Q&A: Taking a stand — new legal group focuses on farm country
The US agriculture industry puts food on Americans’ tables, but many of the farming practices used to produce that food are controversial. Critics say large corporate interests dominate agriculture and push policies and practices that endanger human and environmental health and harm the interests of small farmers and rural communities.
A group of community advocates announced on September 20 that they were joining forces with legal and food system experts to form an organization they’re dubbing “FarmSTAND,” with the specific goal of challenging the companies that dominate US industrial animal agriculture through court actions. The group said it is working to dismantle a “corporate-controlled, industrial food system” and support regenerative farming to help “change the system from the ground up.”
The New Lede spoke with FarmSTAND Executive Director Jessica Culpepper about the group’s goals.
Q: What is your mission? How do you envision FarmSTAND’s role?
A: We really believe that independent farmers and ranchers, food chain workers, and consumers of agricultural products deserve a legal advocacy group that’s focused only on them. That doesn’t exist yet. We are really excited to be that for them.
Q: How did FarmSTAND originate?
A: Initially, we were the Food Project of Public Justice, a national nonprofit legal advocacy organization. Public Justice does really broad legal advocacy work, so while Food Project was focused on industrial animal agriculture, the organization as a whole was not. Everything that they do is worthy of attention, but what we kept hearing from the people we were working with – communities, organizers, and other lawyers – is that they needed more. They would say, “we need more lawyers like this and we need more legal resources.” To continue to grow and meet that need, we really just needed to become our own organization.
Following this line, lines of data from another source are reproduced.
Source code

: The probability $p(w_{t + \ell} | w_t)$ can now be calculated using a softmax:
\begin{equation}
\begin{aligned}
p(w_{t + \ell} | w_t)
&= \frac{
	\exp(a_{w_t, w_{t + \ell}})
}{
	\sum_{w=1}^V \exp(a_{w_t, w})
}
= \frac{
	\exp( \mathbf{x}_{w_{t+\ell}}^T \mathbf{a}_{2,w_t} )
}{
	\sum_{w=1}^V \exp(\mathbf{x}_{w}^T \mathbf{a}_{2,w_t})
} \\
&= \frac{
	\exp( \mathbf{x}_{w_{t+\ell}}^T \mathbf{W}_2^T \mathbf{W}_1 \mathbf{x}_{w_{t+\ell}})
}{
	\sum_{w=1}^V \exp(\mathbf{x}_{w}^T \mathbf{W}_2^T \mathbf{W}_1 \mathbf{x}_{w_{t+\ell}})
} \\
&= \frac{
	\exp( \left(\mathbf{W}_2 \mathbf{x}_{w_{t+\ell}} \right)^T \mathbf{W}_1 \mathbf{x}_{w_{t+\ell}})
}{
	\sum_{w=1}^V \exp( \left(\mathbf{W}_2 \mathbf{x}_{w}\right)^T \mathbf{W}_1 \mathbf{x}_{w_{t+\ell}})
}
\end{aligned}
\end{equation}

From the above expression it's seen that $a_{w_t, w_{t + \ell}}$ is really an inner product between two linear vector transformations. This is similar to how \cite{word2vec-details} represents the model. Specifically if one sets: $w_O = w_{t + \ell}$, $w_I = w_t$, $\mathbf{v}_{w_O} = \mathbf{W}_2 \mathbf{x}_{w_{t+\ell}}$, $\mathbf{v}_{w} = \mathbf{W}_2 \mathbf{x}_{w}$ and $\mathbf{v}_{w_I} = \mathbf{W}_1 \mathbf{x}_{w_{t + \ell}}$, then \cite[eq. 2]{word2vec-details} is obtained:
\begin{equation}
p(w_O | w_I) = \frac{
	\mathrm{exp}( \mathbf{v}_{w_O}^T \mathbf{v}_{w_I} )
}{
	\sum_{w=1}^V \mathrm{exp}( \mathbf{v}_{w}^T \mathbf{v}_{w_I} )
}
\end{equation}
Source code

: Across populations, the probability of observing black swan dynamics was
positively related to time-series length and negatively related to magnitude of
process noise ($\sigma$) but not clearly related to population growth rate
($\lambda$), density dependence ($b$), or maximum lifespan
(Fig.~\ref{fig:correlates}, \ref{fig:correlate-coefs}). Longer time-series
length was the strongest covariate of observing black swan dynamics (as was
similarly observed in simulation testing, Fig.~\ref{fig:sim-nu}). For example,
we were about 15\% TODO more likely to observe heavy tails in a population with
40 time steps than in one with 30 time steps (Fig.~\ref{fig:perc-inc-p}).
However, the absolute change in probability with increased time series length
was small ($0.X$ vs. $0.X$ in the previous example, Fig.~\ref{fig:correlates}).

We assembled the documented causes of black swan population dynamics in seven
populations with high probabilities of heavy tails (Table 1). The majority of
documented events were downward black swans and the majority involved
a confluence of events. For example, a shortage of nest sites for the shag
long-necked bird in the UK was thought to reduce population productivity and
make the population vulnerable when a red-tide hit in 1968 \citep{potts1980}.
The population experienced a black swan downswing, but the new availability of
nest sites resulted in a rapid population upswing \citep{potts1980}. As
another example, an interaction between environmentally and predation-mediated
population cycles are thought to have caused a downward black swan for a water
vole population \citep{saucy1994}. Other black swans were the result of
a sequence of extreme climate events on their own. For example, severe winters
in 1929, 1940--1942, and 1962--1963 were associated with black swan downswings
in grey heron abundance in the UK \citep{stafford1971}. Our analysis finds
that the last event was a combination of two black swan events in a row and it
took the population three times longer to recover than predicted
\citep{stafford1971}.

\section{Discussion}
Becoming FarmSTAND will allow us to keep our focus and put all of our resources into this one issue.
Q: What will FarmSTAND’s work look like?
A: We hope to do two things. The first is to take on cases that build the movement’s collective power to transform the food system. During the team’s time with the Public Justice Food Project, our cases dealt with corporations like Hormel Foods and Smithfield, as well agencies like OSHA [the Occupational Safety and Health Administration. That litigation has been the foundation of our success, and something we will continue to build on. We plan to further cultivate and leverage our relationships with grassroots communities and other organizations, and take on litigation in partnership with community advocates. We can connect with workers in slaughterhouses, communities fighting a new CAFO [Concentrated Animal Feeding Operation], whatever it is. The hope is that by not just litigating but spending a lot of time in relationship with these groups around the country, we become known as a place that people can come to.
We also recognize that hyper local communities need additional, immediate legal resources. While we cannot take all of those on, we are committed to building out a network of lawyers around the country who can show up for communities, whether than means supporting with “one-offs” or with bigger cases. By building out this resource, we aim to expand the kind of impacts that can come when communities are served when they’re harmed by industrial agriculture.
Q: How much startup funding do you currently have to work with and how do you plan to grow the organization?
A: Our initial budget goal is around $2 million. We’re continuing to engage in thoughtful conversations with foundations and donors who care about animals, the environment, or industry transparency around consumer issues, as well as worker justice. It’s essentially the same budget as the Food Project, although we have an aggressive growth plan. Our first priority is building out our organizing staff, since we put as much of our focus on organizing and being in communities as we do on our litigation. We have a really great team of lawyers but we will probably need to bring in another senior attorney focused on the environment, depending on how our case development goes over the next six months to a year.
Once we’re doing that, there’s a lot of work that we have been desperately wanting to do that ties different issue areas together – things like tying slaughterhouse pollution to the labor harms that are going on at slaughterhouses. That takes a lot of capacity, and we need to build out our organizing staff so that we can tell those stories.
Q: Who do you plan to focus your litigation efforts against?
A: FarmSTAND is the only legal organization to focus exclusively on dismantling industrial animal agriculture. We target the structures that have allowed a handful of corporations to consolidate control over animal agriculture and to harm rural communities– whether it’s exploiting workers, externalizing the pollution costs of production onto people living near industrial facilities, or denying independent farmers and ranchers a fair chance to compete. We take on the largest and most powerful corporations in animal agriculture, such as big meatpackers, as well as the state and federal agencies and laws that favor big corporations over local workers, farmers and the environment.
(Jessica Culpepper is Executive Director of FarmSTAND, a new legal group challenging US industrial animal agriculture.)